There is considerable activity in Jewish objects that are old and rather unclean; and I think I discovered something like an attempt to make a “corner” in phylacteries, that is, in old ones, for the new are made in excess of the demand. If a person desires to carry home a phylactery to exhibit to his Sunday school, in illustration of the religion of the Jews, he wants one that has been a long time in use. I do not suppose it possible that the education of any other person is as deficient as mine was in the matter of these ornamental aids in worship. But if there is one, this description is for him: the phylactery, common size, is a leathern box about an inch and a half square, with two narrow straps of leather, about three feet long, sewed to the bottom corners. The box contains a parchment roll of sacred writing. When the worshipper performs his devotions in the synagogue, he binds one of the phylacteries about his left arm and the other about his head, so that the little box has something of the appearance of a leathern horn sprouting out of his forehead. Phylacteries are worn only in the synagogue, and in this respect differ from the greasy leathern talismans of the Nubians, which contain scraps from the Koran, and are never taken off. Whatever significance the phylactery once had to the Jew it seems now to have lost, since he is willing to make it an article of merchandise. Perhaps it is poverty that compels him also to sell his ancient scriptures; parchment rolls of favorite books, such as Esther, that are some centuries old, are occasionally to be bought, and new rolls, deceitfully doctored into an appearance of antiquity, are offered freely.

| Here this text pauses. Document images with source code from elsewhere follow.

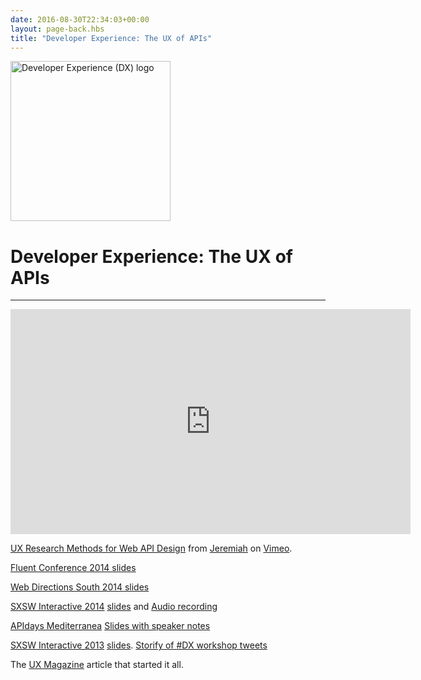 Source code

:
 ```yaml
---
date: 2016-08-30T22:34:03+00:00
layout: page-back.hbs
title: "Developer Experience: The UX of APIs"
---
```


<img src="/developer-experience/developer-experience-dx-logo.png" width="256" height="256" alt="Developer Experience (DX) logo" />
<h1>Developer Experience: The UX of APIs</h1>

<hr/>

<iframe src="https://player.vimeo.com/video/95298306" width="640" height="360" frameborder="0" webkitallowfullscreen mozallowfullscreen allowfullscreen></iframe>
<p><a href="https://vimeo.com/95298306">UX Research Methods for Web API Design</a> from <a href="https://vimeo.com/jeremiahlee">Jeremiah</a> on <a href="https://vimeo.com">Vimeo</a>.</p>
<a href="https://speakerdeck.com/jeremiahlee/ux-research-methods-for-api-design">Fluent Conference 2014 slides</a>

<a href="https://speakerdeck.com/jeremiahlee/elements-of-api-excellence">Web Directions South 2014 slides</a>

<a href="http://schedule.sxsw.com/2014/events/event_IAP20752">SXSW Interactive 2014</a> <a href="https://speakerdeck.com/jeremiahlee/good-to-great-api-design-patterns-beyond-rest">slides</a> and <a href="https://soundcloud.com/officialsxsw/good-to-great-api-design">Audio recording</a>

<a href="http://mediterranea.apidays.io/">APIdays Mediterranea</a> <a href="https://speakerdeck.com/jeremiahlee/developer-experience-apidays-mediterranea-edition">Slides with speaker notes</a>

<a href="http://schedule.sxsw.com/2013/events/event_IAP4740" title="SXSW 2013: Developer Experience: The UX of APIs">SXSW Interactive 2013</a> <a href="https://speakerdeck.com/jeremiahlee/developer-experience-the-ux-of-apis">slides</a>.  <a href="http://storify.com/JeremiahLee/developer-experience-the-ux-of-apis">Storify of #DX workshop tweets</a></li>

The <a href="http://uxmag.com/articles/effective-developer-experience">UX Magazine</a> article that started it all.
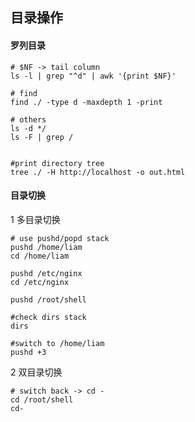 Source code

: ## 目录操作

#### 罗列目录

```
# $NF -> tail column
ls -l | grep "^d" | awk '{print $NF}'

# find
find ./ -type d -maxdepth 1 -print

# others
ls -d */
ls -F | grep /


#print directory tree
tree ./ -H http://localhost -o out.html

```


#### 目录切换

1 多目录切换

```
# use pushd/popd stack
pushd /home/liam
cd /home/liam

pushd /etc/nginx
cd /etc/nginx

pushd /root/shell

#check dirs stack
dirs

#switch to /home/liam
pushd +3 

```

2 双目录切换

```
# switch back -> cd -
cd /root/shell
cd-

```
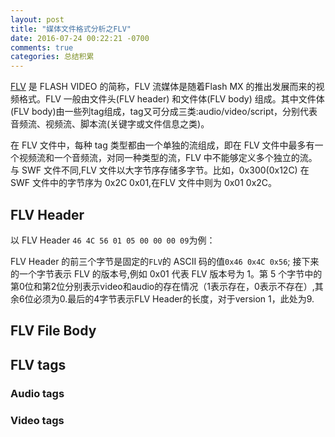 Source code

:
 ```yaml
---
layout: post
title: "媒体文件格式分析之FLV"
date: 2016-07-24 00:22:21 -0700
comments: true
categories: 总结积累
---
```


[FLV](https://en.wikipedia.org/wiki/Flash_Video) 是 FLASH VIDEO 的简称，FLV 流媒体是随着Flash MX 的推出发展而来的视频格式。FLV 一般由文件头(FLV header) 和文件体(FLV body) 组成。其中文件体(FLV body)由一些列tag组成，tag又可分成三类:audio/video/script，分别代表音频流、视频流、脚本流(关键字或文件信息之类)。
<!--more-->
在 FLV 文件中，每种 tag 类型都由一个单独的流组成，即在 FLV 文件中最多有一个视频流和一个音频流，对同一种类型的流，FLV 中不能够定义多个独立的流。
与 SWF 文件不同,FLV 文件以大字节序存储多字节。比如，0x300(0x12C) 在 SWF 文件中的字节序为 0x2C 0x01,在FLV 文件中则为 0x01 0x2C。

## FLV Header
以 FLV Header `46 4C 56 01 05 00 00 00 09`为例：

FLV Header 的前三个字节是固定的`FLV`的 ASCII 码的值`0x46 0x4C 0x56`; 接下来的一个字节表示 FLV 的版本号,例如 0x01 代表 FLV 版本号为 1。第 5 个字节中的第0位和第2位分别表示video和audio的存在情况（1表示存在，0表示不存在）,其余6位必须为0.最后的4字节表示FLV Header的长度，对于version 1，此处为9.
## FLV File Body
## FLV tags
### Audio tags
### Video tags

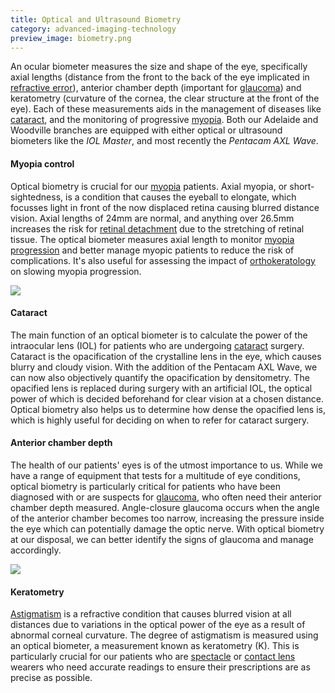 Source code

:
 ```yaml
---
title: Optical and Ultrasound Biometry
category: advanced-imaging-technology
preview_image: biometry.png
---
```


<div class="employee-heading">
<p>An ocular biometer measures the size and shape of the eye, specifically axial lengths (distance from the front to the back of the eye implicated in <a href="/what-we-do/auto-phoropter">refractive error</a>), anterior chamber depth (important for  <a href="/what-we-do/glaucoma">glaucoma</a>) and keratometry (curvature of the cornea, the clear structure at the front of the eye). Each of these measurements aids in the management of diseases like <a href="/what-we-do/cataract">cataract</a>, and the monitoring of progressive <a href="/what-we-do/myopia">myopia</a>. Both our Adelaide and Woodville branches are equipped with either optical or ultrasound biometers like the <i>IOL Master</i>, and most recently the <i>Pentacam AXL Wave</i>.</p>
</div>

#### Myopia control

Optical biometry is crucial for our [myopia](/what-we-do/myopia) patients. Axial myopia, or short-sightedness, is a condition that causes the eyeball to elongate, which focusses light in front of the now displaced retina causing blurred distance vision. Axial lengths of 24mm are normal, and anything over 26.5mm increases the risk for [retinal detachment](/what-we-do/flashes-floaters-retinal-tear-detachment) due to the stretching of retinal tissue. The optical biometer measures axial length to monitor [myopia progression](https://www.innovativeeyecare.com.au/what-we-do/myopia-control) and better manage myopic patients to reduce the risk of complications. It's also useful for assessing the impact of [orthokeratology](/what-we-do/orthokeratology-corneal-reshaping) on slowing myopia progression.

![](/uploads/pentacam-axial-length.jpg)

#### Cataract

The main function of an optical biometer is to calculate the power of the intraocular lens (IOL) for patients who are undergoing [cataract](/what-we-do/cataract) surgery. Cataract is the opacification of the crystalline lens in the eye, which causes blurry and cloudy vision. With the addition of the Pentacam AXL Wave, we can now also objectively quantify the opacification by densitometry. The opacified lens is replaced during surgery with an artificial IOL, the optical power of which is decided beforehand for clear vision at a chosen distance. Optical biometry also helps us to determine how dense the opacified lens is, which is highly useful for deciding on when to refer for cataract surgery.

#### Anterior chamber depth

The health of our patients' eyes is of the utmost importance to us. While we have a range of equipment that tests for a multitude of eye conditions, optical biometry is particularly critical for patients who have been diagnosed with or are suspects for [glaucoma](/what-we-do/glaucoma), who often need their anterior chamber depth measured. Angle-closure glaucoma occurs when the angle of the anterior chamber becomes too narrow, increasing the pressure inside the eye which can potentially damage the optic nerve. With optical biometry at our disposal, we can better identify the signs of glaucoma and manage accordingly.

![](/uploads/anterior-chamber.png)

#### Keratometry

[Astigmatism](/what-we-do/astigmatism) is a refractive condition that causes blurred vision at all distances due to variations in the optical power of the eye as a result of abnormal corneal curvature. The degree of astigmatism is measured using an optical biometer, a measurement known as keratometry (K). This is particularly crucial for our patients who are [spectacle](/what-we-do/glasses) or [contact lens](/what-we-do/contact-lenses) wearers who need accurate readings to ensure their prescriptions are as precise as possible.
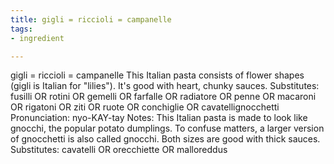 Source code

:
 ```yaml
---
title: gigli = riccioli = campanelle
tags:
- ingredient

---
```

gigli = riccioli = campanelle This Italian pasta consists of flower shapes (gigli is Italian for "lilies"). It's good with heart, chunky sauces. Substitutes: fusilli OR rotini OR gemelli OR farfalle OR radiatore OR penne OR macaroni OR rigatoni OR ziti OR ruote OR conchiglie OR cavatellignocchetti Pronunciation: nyo-KAY-tay Notes: This Italian pasta is made to look like gnocchi, the popular potato dumplings. To confuse matters, a larger version of gnocchetti is also called gnocchi. Both sizes are good with thick sauces. Substitutes: cavatelli OR orecchiette OR malloreddus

A few years ago the antiquarian world was put into a ferment by what was called the “Shoepira collection,” a large quantity of clay pottery,—gods, votive offerings, images, jars, and other vessels,—with inscriptions in unknown characters, which was said to have been dug up in the land of Moab, beyond the Jordan, and was expected to throw great light upon certain passages of Jewish history, and especially upon the religion of the heathen who occupied Palestine at the time of the conquest. The collection was sent to Berlin; some eminent German savans pronounced it genuine; nearly all the English scholars branded it as an impudent imposture. Two collections of the articles have been sent to Berlin, where they are stored out of sight of the public generally, and Mr. Shoepira has made a third collection, which he still retains.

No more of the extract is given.